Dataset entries

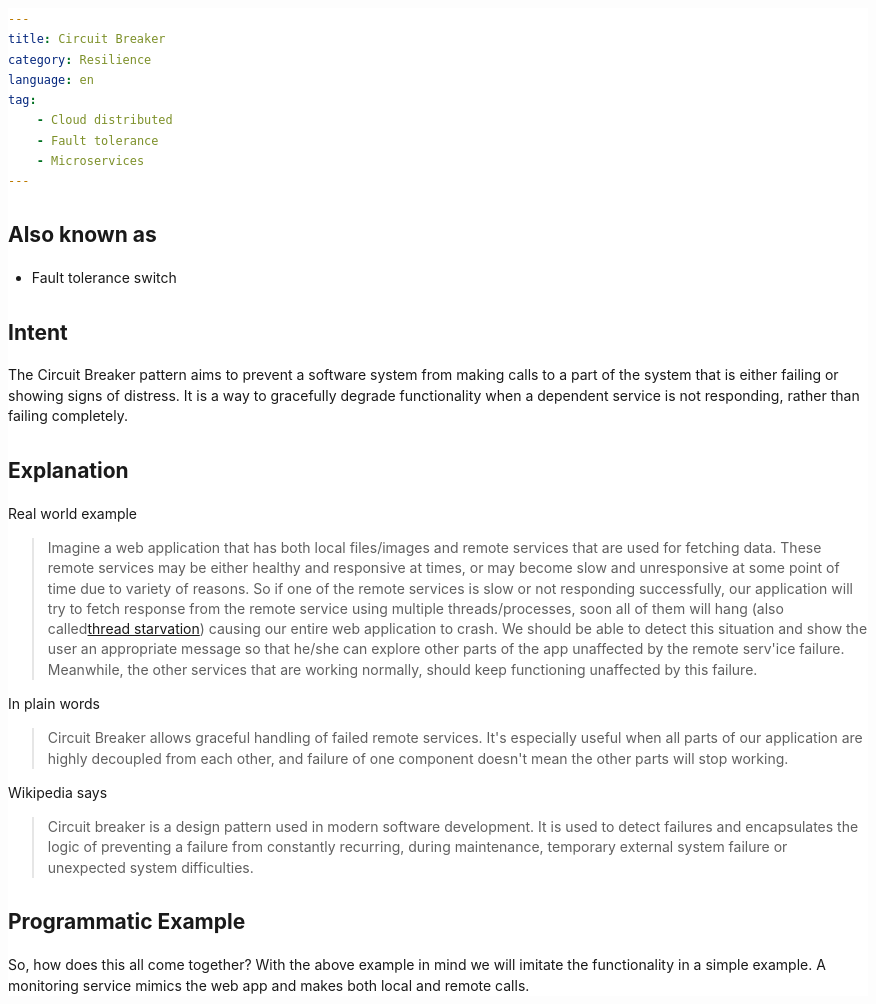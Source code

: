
 ```yaml
---
title: Circuit Breaker
category: Resilience
language: en
tag:
    - Cloud distributed
    - Fault tolerance
    - Microservices
---
```


## Also known as

* Fault tolerance switch

## Intent

The Circuit Breaker pattern aims to prevent a software system from making calls to a part of the system that is either failing or showing signs of distress. It is a way to gracefully degrade functionality when a dependent service is not responding, rather than failing completely.

## Explanation

Real world example

> Imagine a web application that has both local files/images and remote services that are used for fetching data. These remote services may be either healthy and responsive at times, or may become slow and unresponsive at some point of time due to variety of reasons. So if one of the remote services is slow or not responding successfully, our application will try to fetch response from the remote service using multiple threads/processes, soon all of them will hang (also called[thread starvation](https://en.wikipedia.org/wiki/Starvation_(computer_science))) causing our entire web application to crash. We should be able to detect this situation and show the user an appropriate message so that he/she can explore other parts of the app unaffected by the remote serv'ice failure. Meanwhile, the other services that are working normally, should keep functioning unaffected by this failure.

In plain words

> Circuit Breaker allows graceful handling of failed remote services. It's especially useful when all parts of our application are highly decoupled from each other, and failure of one component doesn't mean the other parts will stop working.

Wikipedia says

> Circuit breaker is a design pattern used in modern software development. It is used to detect failures and encapsulates the logic of preventing a failure from constantly recurring, during maintenance, temporary external system failure or unexpected system difficulties.

## Programmatic Example

So, how does this all come together? With the above example in mind we will imitate the functionality in a simple example. A monitoring service mimics the web app and makes both local and remote calls.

DESCRIPTION OF THE TASK
Without any pictures, retype the records above exactly.

ANSWER BELOW
Source code

:
 ```yaml
---
title: Circuit Breaker
category: Resilience
language: en
tag:
    - Cloud distributed
    - Fault tolerance
    - Microservices
---
```


## Also known as

* Fault tolerance switch

## Intent

The Circuit Breaker pattern aims to prevent a software system from making calls to a part of the system that is either failing or showing signs of distress. It is a way to gracefully degrade functionality when a dependent service is not responding, rather than failing completely.

## Explanation

Real world example

> Imagine a web application that has both local files/images and remote services that are used for fetching data. These remote services may be either healthy and responsive at times, or may become slow and unresponsive at some point of time due to variety of reasons. So if one of the remote services is slow or not responding successfully, our application will try to fetch response from the remote service using multiple threads/processes, soon all of them will hang (also called[thread starvation](https://en.wikipedia.org/wiki/Starvation_(computer_science))) causing our entire web application to crash. We should be able to detect this situation and show the user an appropriate message so that he/she can explore other parts of the app unaffected by the remote serv'ice failure. Meanwhile, the other services that are working normally, should keep functioning unaffected by this failure.

In plain words

> Circuit Breaker allows graceful handling of failed remote services. It's especially useful when all parts of our application are highly decoupled from each other, and failure of one component doesn't mean the other parts will stop working.

Wikipedia says

> Circuit breaker is a design pattern used in modern software development. It is used to detect failures and encapsulates the logic of preventing a failure from constantly recurring, during maintenance, temporary external system failure or unexpected system difficulties.

## Programmatic Example

So, how does this all come together? With the above example in mind we will imitate the functionality in a simple example. A monitoring service mimics the web app and makes both local and remote calls.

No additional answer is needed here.